Rogers has not ruled out rebuilding there, so she holds on to her Monson property — a completely empty lot: no bushes, no trees, just a pile of foundation stones and those old front steps.
“You know, it still feels like home there. It’s just [there’s] no home,” she said.
From the coffeehouse, Rogers still drives to Monson every day to get her mail from the mailbox on a post in front of the empty lot, and to sit on those steps and read it.
I asked her why she doesn’t just get her mail where she’s been living, in Sturbridge.
“I guess I’m not ready to let go,” she reflected. “I guess I’m mad that I was forced to go, you know what I mean? And I fell in love with it, and now I can’t. So that’s my one tie to keep me there, I guess. I mean, to get my mail. It’s what you do every day. You get your mail, right? I never realized it, but I’m not ready to let go.”
She salvaged just a carload of storm-damaged belongings after the tornado.
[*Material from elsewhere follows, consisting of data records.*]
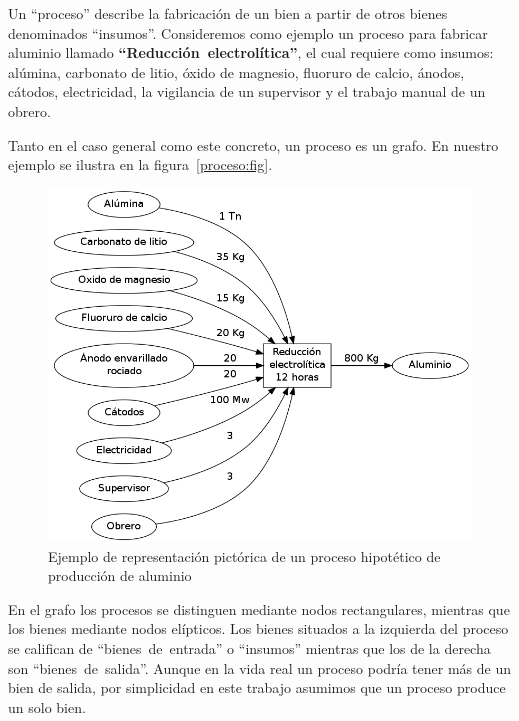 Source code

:\documentclass[11pt,spanish,letter]{article}
\begin{document}
   Un ``proceso'' describe la fabricación de un bien a partir de otros
   bienes denominados ``insumos''. Consideremos como ejemplo un proceso
   para fabricar aluminio llamado \mbox{\bf ``Reducción
   electrolítica''}, el cual requiere como insumos: alúmina, carbonato
   de litio, óxido de magnesio, fluoruro de calcio, ánodos, cátodos,
   electricidad, la vigilancia de un supervisor y el trabajo manual de
   un obrero.

   Tanto en el caso general como este concreto, un proceso es un
   grafo. En nuestro ejemplo se ilustra en la figura~\ref{proceso:fig}.

   \begin{figure}[htb!]
    \begin{center}
     \includegraphics[scale=0.3]{alumina.png}
    \end{center}
    \caption{Ejemplo de representación pictórica de un  proceso
    hipotético de producción de aluminio} 
    \label{proceso:fig}
    \label{aluminio:fig}
   \end{figure}

   En el grafo los procesos se distinguen mediante nodos rectangulares,
   mientras que los bienes mediante nodos elípticos. Los bienes situados
   a la izquierda del proceso se califican de \mbox{``bienes de
   entrada''} o ``insumos'' mientras que los de la derecha son
   \mbox{``bienes de salida''}. Aunque en la vida real un proceso podría
   tener más de un bien de salida, por simplicidad en este trabajo
   asumimos que un proceso produce un solo bien.
\end{document}

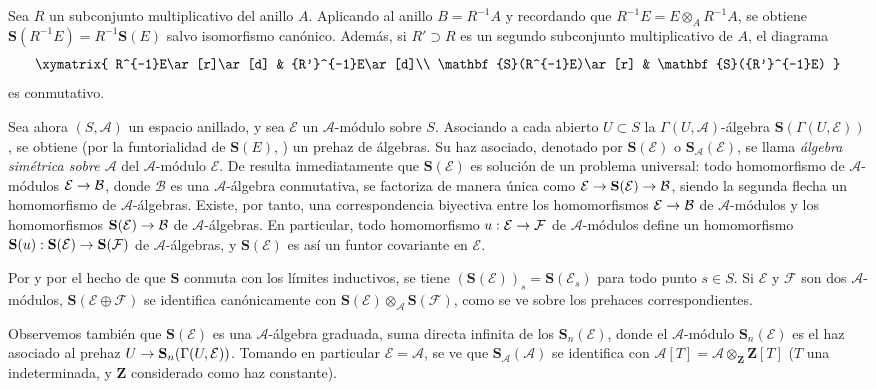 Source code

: \documentclass[oneside,10pt]{amsart}
\makeatletter
\newcommand{\ega@arrow}[2]{\mathchoice{#1}{#2}{#2}{#2}}
\renewcommand{\to}{\ega@arrow{\longrightarrow}{\rightarrow}}
\newcommand{\oldpage}[2][]{\marginnote{\normalfont\footnotesize\textbf{#1}~|~#2}\ignorespaces}
\let\EGAOriginalLabel\label
\renewcommand{\label}[1]{\phantomsection\EGAOriginalLabel{#1}}
\makeatother
\begin{document}
\begin{env}[1.7.3]
\label{II.1.7.3-fr}
Sea $R$ un subconjunto multiplicativo del anillo $A$.
Aplicando  al anillo $B=R^{-1}A$ y recordando que $R^{-1}E=E\otimes_A R^{-1}A$, se obtiene $\mathbf{S}(R^{-1}E)=R^{-1}\mathbf{S}(E)$ salvo isomorfismo canónico.
Además, si $R'\supset R$ es un segundo subconjunto multiplicativo de $A$, el diagrama
\[
  \xymatrix{
    R^{-1}E\ar[r]\ar[d] & {R'}^{-1}E\ar[d]\\
    \mathbf{S}(R^{-1}E)\ar[r] & \mathbf{S}({R'}^{-1}E)
  }
\]
es conmutativo.
\end{env}

\begin{env}[1.7.4]
\label{II.1.7.4-fr}
Sea ahora $(S,\mathcal{A})$ un espacio anillado, y sea $\mathcal{E}$ un $\mathcal{A}$-módulo sobre $S$.
Asociando a cada abierto $U\subset S$ la $\Gamma(U,\mathcal{A})$-álgebra $\mathbf{S}(\Gamma(U,\mathcal{E}))$, se obtiene (por la funtorialidad de $\mathbf{S}(E)$, ) un prehaz de álgebras.
Su haz asociado, denotado por $\mathbf{S}(\mathcal{E})$ o $\mathbf{S}_{\mathcal{A}}(\mathcal{E})$, se llama \emph{álgebra simétrica sobre $\mathcal{A}$} del $\mathcal{A}$-módulo $\mathcal{E}$.
De  resulta inmediatamente que $\mathbf{S}(\mathcal{E})$ es solución de un problema universal: todo homomorfismo de $\mathcal{A}$-módulos $\mathcal{E}\to\mathcal{B}$, donde $\mathcal{B}$ es una $\mathcal{A}$-álgebra conmutativa, se factoriza de manera única como
$\mathcal{E}\to\mathbf{S}(\mathcal{E})\to\mathcal{B}$,
siendo la segunda flecha un homomorfismo de $\mathcal{A}$-álgebras.
Existe, por tanto, una correspondencia biyectiva entre los homomorfismos $\mathcal{E}\to\mathcal{B}$ de $\mathcal{A}$-módulos y los homomorfismos $\mathbf{S}(\mathcal{E})\to\mathcal{B}$ de $\mathcal{A}$-álgebras.
En particular, todo homomorfismo $u:\mathcal{E}\to\mathcal{F}$ de $\mathcal{A}$-módulos define un homomorfismo $\mathbf{S}(u):\mathbf{S}(\mathcal{E})\to\mathbf{S}(\mathcal{F})$ de $\mathcal{A}$-álgebras, y $\mathbf{S}(\mathcal{E})$ es así un funtor covariante en $\mathcal{E}$.

\oldpage[II]{16}
Por  y por el hecho de que $\mathbf{S}$ conmuta con los límites inductivos, se tiene $(\mathbf{S}(\mathcal{E}))_s=\mathbf{S}(\mathcal{E}_s)$ para todo punto $s\in S$.
Si $\mathcal{E}$ y $\mathcal{F}$ son dos $\mathcal{A}$-módulos, $\mathbf{S}(\mathcal{E}\oplus\mathcal{F})$ se identifica canónicamente con $\mathbf{S}(\mathcal{E})\otimes_{\mathcal{A}}\mathbf{S}(\mathcal{F})$, como se ve sobre los prehaces correspondientes.

Observemos también que $\mathbf{S}(\mathcal{E})$ es una $\mathcal{A}$-álgebra graduada, suma directa infinita de los $\mathbf{S}_n(\mathcal{E})$, donde el $\mathcal{A}$-módulo $\mathbf{S}_n(\mathcal{E})$ es el haz asociado al prehaz $U\to\mathbf{S}_n(\Gamma(U,\mathcal{E}))$.
Tomando en particular $\mathcal{E}=\mathcal{A}$, se ve que $\mathbf{S}_{\mathcal{A}}(\mathcal{A})$ se identifica con $\mathcal{A}[T]=\mathcal{A}\otimes_{\mathbf{Z}}\mathbf{Z}[T]$ ($T$ una indeterminada, y $\mathbf{Z}$ considerado como haz constante).
\end{env}
\end{document}
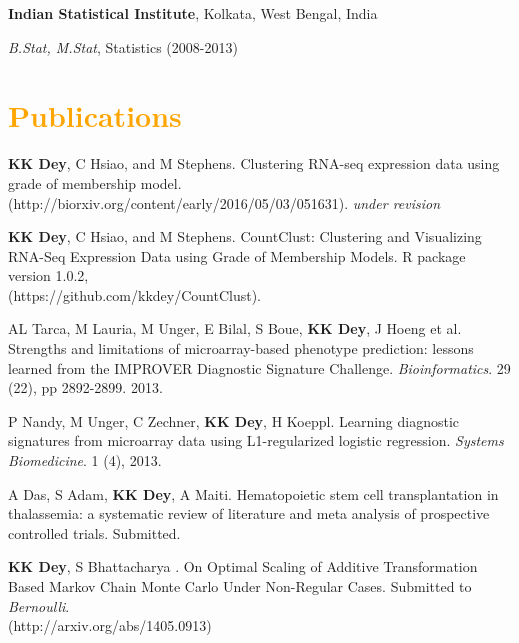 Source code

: \documentclass[margin,line]{res}
\newenvironment{list1}{
  \begin{list}{\ding{113}}{%
      \setlength{\itemsep}{0in}
      \setlength{\parsep}{0in} \setlength{\parskip}{0in}
      \setlength{\topsep}{0in} \setlength{\partopsep}{0in} 
      \setlength{\leftmargin}{0.17in}}}{\end{list}}
\begin{document}
\begin{resume}
\vspace{0.2in}

{\bf Indian Statistical Institute}, Kolkata, West Bengal, India\\
\vspace*{-.1in}
\begin{list1}
\item[] \emph{B.Stat, M.Stat}, Statistics (2008-2013)
\end{list1}


\section{\sc \textcolor{Orange}{Publications}}

\begin{enumerate}

\small{

\item \textbf{KK Dey}, C Hsiao, and M Stephens. Clustering RNA-seq expression data using grade of membership model. (http://biorxiv.org/content/early/2016/05/03/051631). \textit{under revision}

\item \textbf{KK Dey}, C Hsiao, and M Stephens. CountClust: Clustering and Visualizing RNA-Seq Expression Data using Grade of Membership Models. R package version 1.0.2, \\
(https://github.com/kkdey/CountClust).

\item AL Tarca, M Lauria, M Unger, E Bilal, S Boue, \textbf{KK Dey}, J Hoeng et al. Strengths and limitations of microarray-based phenotype prediction: lessons learned from the IMPROVER Diagnostic Signature Challenge. \textit{Bioinformatics}. 29 (22), pp 2892-2899. 2013.

\item P Nandy, M Unger, C Zechner, \textbf{KK Dey}, H Koeppl. Learning diagnostic signatures from microarray data using L1-regularized logistic regression. \textit{Systems Biomedicine}. 1 (4), 2013. 

\item A Das, S Adam, \textbf{KK Dey}, A Maiti. Hematopoietic stem cell transplantation in thalassemia: a systematic review of literature and meta analysis of prospective controlled trials. Submitted.

\item \textbf{KK Dey}, S Bhattacharya . On Optimal Scaling of Additive Transformation Based Markov Chain Monte Carlo Under Non-Regular Cases. Submitted to \textit{Bernoulli}. \\
(http://arxiv.org/abs/1405.0913)

}
\end{enumerate}
\end{resume}
\end{document}
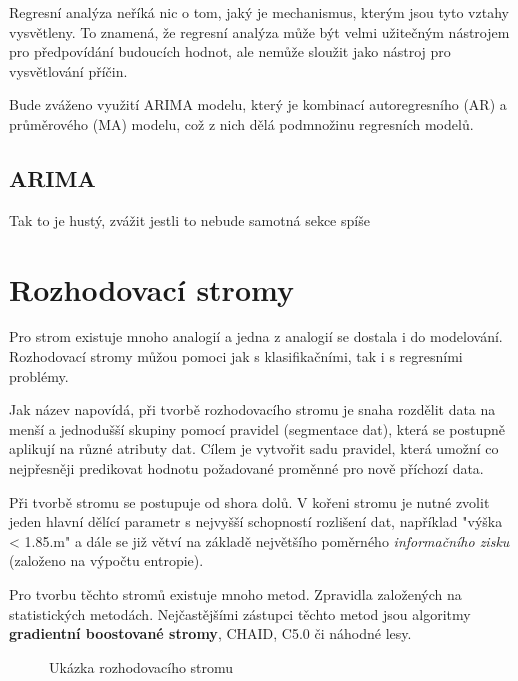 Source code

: \documentclass[FM,BP,fonts]{tulthesis}
\begin{document}
Regresní analýza neříká nic o tom, jaký je mechanismus, kterým jsou tyto vztahy vysvětleny. To znamená, že regresní analýza může být velmi užitečným nástrojem pro předpovídání budoucích hodnot, ale nemůže sloužit jako nástroj pro vysvětlování příčin.

Bude zváženo využití ARIMA modelu, který je kombinací autoregresního (AR) a průměrového (MA) modelu, což z nich dělá podmnožinu regresních modelů.


\subsection{ARIMA}
Tak to je hustý, zvážit jestli to nebude samotná sekce spíše



\newpage

\section{Rozhodovací stromy}
Pro strom existuje mnoho analogií a jedna z analogií se dostala i do modelování. Rozhodovací stromy můžou pomoci jak s klasifikačními, tak i s regresními problémy. 

Jak název napovídá, při tvorbě rozhodovacího stromu je snaha rozdělit data na menší a jednodušší skupiny pomocí pravidel (segmentace dat), která se postupně aplikují na různé atributy dat. Cílem je vytvořit sadu pravidel, která umožní co nejpřesněji predikovat hodnotu požadované proměnné pro nově příchozí data.

Při tvorbě stromu se postupuje od shora dolů. V kořeni stromu je nutné zvolit jeden hlavní dělící parametr s nejvyšší schopností rozlišení dat, například "výška < 1.85.m" a dále se již větví na základě největšího poměrného \textit{informačního zisku} (založeno na výpočtu entropie).  \cite{Tomsik2016thesis}

Pro tvorbu těchto stromů existuje mnoho metod. Zpravidla založených na statistických metodách. Nejčastějšími zástupci těchto metod jsou algoritmy \textbf{gradientní boostované stromy}, CHAID, C5.0 či náhodné lesy. \cite{Tomsik2016thesis}

\begin{figure}[htbp]
	\centering
	\caption{Ukázka rozhodovacího stromu}
	\label{fig:my_graph}
\end{figure}
\end{document}
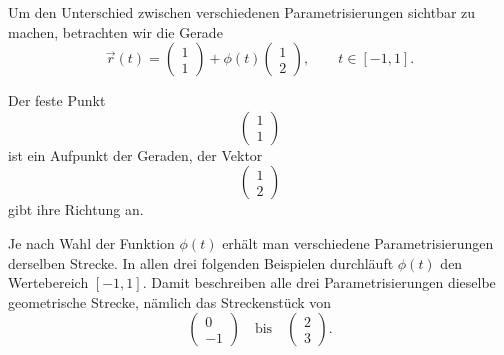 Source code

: Um den Unterschied zwischen verschiedenen Parametrisierungen sichtbar zu machen,
betrachten wir die Gerade
\[
\vec r(t)=
\begin{pmatrix}
	1\\
	1
\end{pmatrix}
+\phi(t)
\begin{pmatrix}
	1\\
	2
\end{pmatrix},
\qquad t\in[-1,1].
\]

Der feste Punkt
\[
\begin{pmatrix}
	1\\
	1
\end{pmatrix}
\]
ist ein Aufpunkt der Geraden,
der Vektor
\[
\begin{pmatrix}
	1\\
	2
\end{pmatrix}
\]
gibt ihre Richtung an.

Je nach Wahl der Funktion \(\phi(t)\) erhält man verschiedene Parametrisierungen derselben Strecke.
In allen drei folgenden Beispielen durchläuft \(\phi(t)\) den Wertebereich \([-1,1]\).
Damit beschreiben alle drei Parametrisierungen dieselbe geometrische Strecke,
nämlich das Streckenstück von
\[
\begin{pmatrix}
	0\\
	-1
\end{pmatrix}
\quad \text{bis} \quad
\begin{pmatrix}
	2\\
	3
\end{pmatrix}.
\]


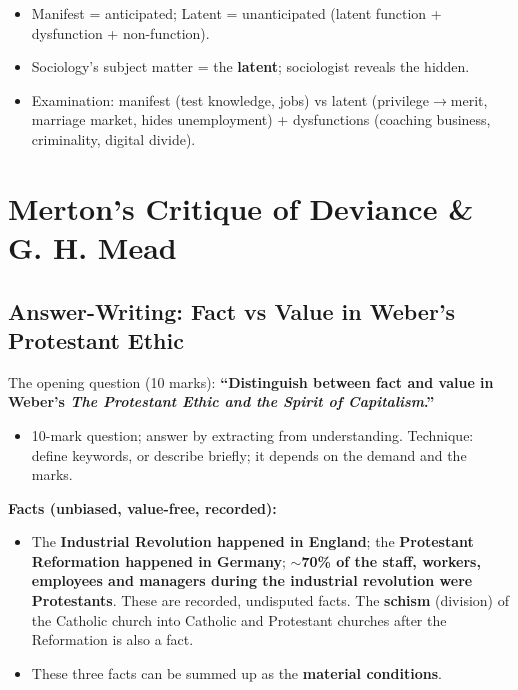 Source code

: \begin{QuickRevision}
\begin{itemize}
\item Manifest = anticipated; Latent = unanticipated (latent function + dysfunction + non-function).
\item Sociology's subject matter = the \textbf{latent}; sociologist reveals the hidden.
\item Examination: manifest (test knowledge, jobs) vs latent (privilege$\rightarrow$merit, marriage market, hides unemployment) + dysfunctions (coaching business, criminality, digital divide).
\end{itemize}
\end{QuickRevision}

\sectiondivider

\section{Merton's Critique of Deviance \& G. H. Mead}

\subsection{Answer-Writing: Fact vs Value in Weber's Protestant Ethic}

The opening question (10 marks): \textbf{``Distinguish between fact and value in Weber's \textit{The Protestant Ethic and the Spirit of Capitalism}.''}

\begin{PYQLink}
\begin{itemize}
\item 10-mark question; answer by extracting from understanding. Technique: define keywords, or describe briefly; it depends on the demand and the marks.
\end{itemize}
\end{PYQLink}

\begin{DataFact}
\textbf{Facts (unbiased, value-free, recorded):}
\begin{itemize}
\item The \textbf{Industrial Revolution happened in England}; the \textbf{Protestant Reformation happened in Germany}; \textbf{$\sim$70\% of the staff, workers, employees and managers during the industrial revolution were Protestants}. These are recorded, undisputed facts. The \textbf{schism} (division) of the Catholic church into Catholic and Protestant churches after the Reformation is also a fact.
\item These three facts can be summed up as the \textbf{material conditions}.
\end{itemize}
\end{DataFact}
She still searches the dirt for a treasured ring lost in the storm. Still misses pieces of her past — things like clay hand prints from her kids.
“Their first hair cuts, you know, their baby books,” she said. “I don’t have that stuff anymore. That’s the stuff that really means the most.”
Rogers says she plans to bolt a safe to her new basement floor in Brimfield, to hold important mementos. She wishes her marriage could feel so grounded. It’s struggling under the stress of a life uprooted. And she acknowledges she’s not quite as jovial after a year of experiencing the tornado’s aftermath.
“It’s a lot different. I still have the life is too short thing, don’t worry about things,” she said. “I’m so happy to be alive. I am so grateful to be alive. It’s just all the little things now. You know, finally we’re getting into a house. And you know, you think of the good side is you get all brand new stuff. But then you think when you get to the store; it’s not fun buying all new stuff. It’s overwhelming. I guess I’m tired, too. My brain is tired.”
I asked her what has driven that.
“Just thinking all the time,” she explained. “You’re always constantly thinking, you know? It’s the same thing that I was thinking about the day after the storm. How did this happen? You still think about it, how did this happen? Technically it could happen again.”
Rogers says thankfully, her kids have weathered the changes well. And, she says, some negative effects of losing her home to the tornado have turned into positives — including an 87-pound weight loss.
“This is how it happened: We’re digging through the stuff, you know, we weren’t eating,” she recalled. “So I started losing weight, you know, the stress started happening. And then I was like, ‘Oh, I’m starting to lose weight. Let’s go for a run.’ ”
So she’s continued running a few times a week, often when she returns to Bethany Road in Monson for her mail.
“[I] have a lot more energy. I feel 20 years younger,” she said. “So just keep going. Why not?”